By applying a respective mapping to indefinite tensor fields it is possible to compute the heat kernel signature for such fields. This provides a new visualization method for stress tensors which differs strongly from common visualization methods. Due to its sensitivity with respect to the derivative of the tensor field it conveys additional information which is not visible in direct visualization. A special strength of the method is its inherent level of detail property. Thus, it is possible to emphasize smaller or larger structures. In contrast to basic Gaussian smoothing the scaling is directly driven by the tensor data itself. On the other side the interpretation of the results is not as easy and requires some effort. There are still many open questions in this respect. For the future we plan on further investigating the significance of the HKS for further applications. It might be of interest to compare the scaling properties to ideas of anisotropic diffusion.

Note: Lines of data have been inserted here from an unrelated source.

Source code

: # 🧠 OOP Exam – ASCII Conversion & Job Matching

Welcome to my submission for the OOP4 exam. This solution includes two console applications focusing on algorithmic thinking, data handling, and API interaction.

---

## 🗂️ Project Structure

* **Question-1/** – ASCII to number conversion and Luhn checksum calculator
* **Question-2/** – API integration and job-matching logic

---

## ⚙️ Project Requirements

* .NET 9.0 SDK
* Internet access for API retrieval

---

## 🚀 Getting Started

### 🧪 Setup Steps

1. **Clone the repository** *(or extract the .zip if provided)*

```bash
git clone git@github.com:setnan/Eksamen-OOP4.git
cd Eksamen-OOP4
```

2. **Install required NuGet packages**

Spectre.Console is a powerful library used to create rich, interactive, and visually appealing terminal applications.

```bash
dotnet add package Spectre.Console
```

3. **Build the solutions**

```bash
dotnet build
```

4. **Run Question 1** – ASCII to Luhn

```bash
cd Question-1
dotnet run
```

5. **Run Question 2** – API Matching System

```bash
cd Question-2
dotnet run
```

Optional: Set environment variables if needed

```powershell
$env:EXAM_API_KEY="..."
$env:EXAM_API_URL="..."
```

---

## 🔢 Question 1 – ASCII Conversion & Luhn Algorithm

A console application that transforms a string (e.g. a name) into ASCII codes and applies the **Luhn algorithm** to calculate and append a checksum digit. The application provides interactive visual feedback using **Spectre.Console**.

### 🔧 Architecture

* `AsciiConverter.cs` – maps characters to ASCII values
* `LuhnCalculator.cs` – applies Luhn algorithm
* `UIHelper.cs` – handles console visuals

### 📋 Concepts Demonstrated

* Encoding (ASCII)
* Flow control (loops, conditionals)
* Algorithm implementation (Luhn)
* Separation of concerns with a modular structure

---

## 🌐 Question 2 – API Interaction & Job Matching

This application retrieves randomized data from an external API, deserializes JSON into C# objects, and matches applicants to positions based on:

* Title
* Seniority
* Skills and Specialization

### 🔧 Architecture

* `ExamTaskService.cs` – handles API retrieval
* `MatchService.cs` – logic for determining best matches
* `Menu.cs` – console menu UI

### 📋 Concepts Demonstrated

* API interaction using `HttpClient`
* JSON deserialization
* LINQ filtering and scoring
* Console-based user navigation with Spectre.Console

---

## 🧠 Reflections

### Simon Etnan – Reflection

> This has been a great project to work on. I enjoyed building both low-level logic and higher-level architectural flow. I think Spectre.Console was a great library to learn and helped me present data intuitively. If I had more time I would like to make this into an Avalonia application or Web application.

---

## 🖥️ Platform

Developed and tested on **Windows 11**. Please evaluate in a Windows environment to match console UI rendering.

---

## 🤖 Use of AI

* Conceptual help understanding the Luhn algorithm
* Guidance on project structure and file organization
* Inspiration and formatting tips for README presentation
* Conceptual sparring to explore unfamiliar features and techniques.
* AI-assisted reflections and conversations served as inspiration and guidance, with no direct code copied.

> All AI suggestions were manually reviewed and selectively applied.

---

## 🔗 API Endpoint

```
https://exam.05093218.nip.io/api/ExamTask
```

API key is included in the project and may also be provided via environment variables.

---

From a theoretical point of view the method can be easily generalized to 3D tensor fields. With the exception of the formulas indicating the relation to Gaussian curvature, all statements are also valid in higher dimensions. The main obstacle is that the computation of the eigenvalues and eigenfunctions of the Laplacian is non-trivial. The computation of the first 500 eigenvalues for a data set with 2562 points already takes a few minutes, thus the computation time for a data set with 2563 points is going to be infeasible using standard approaches.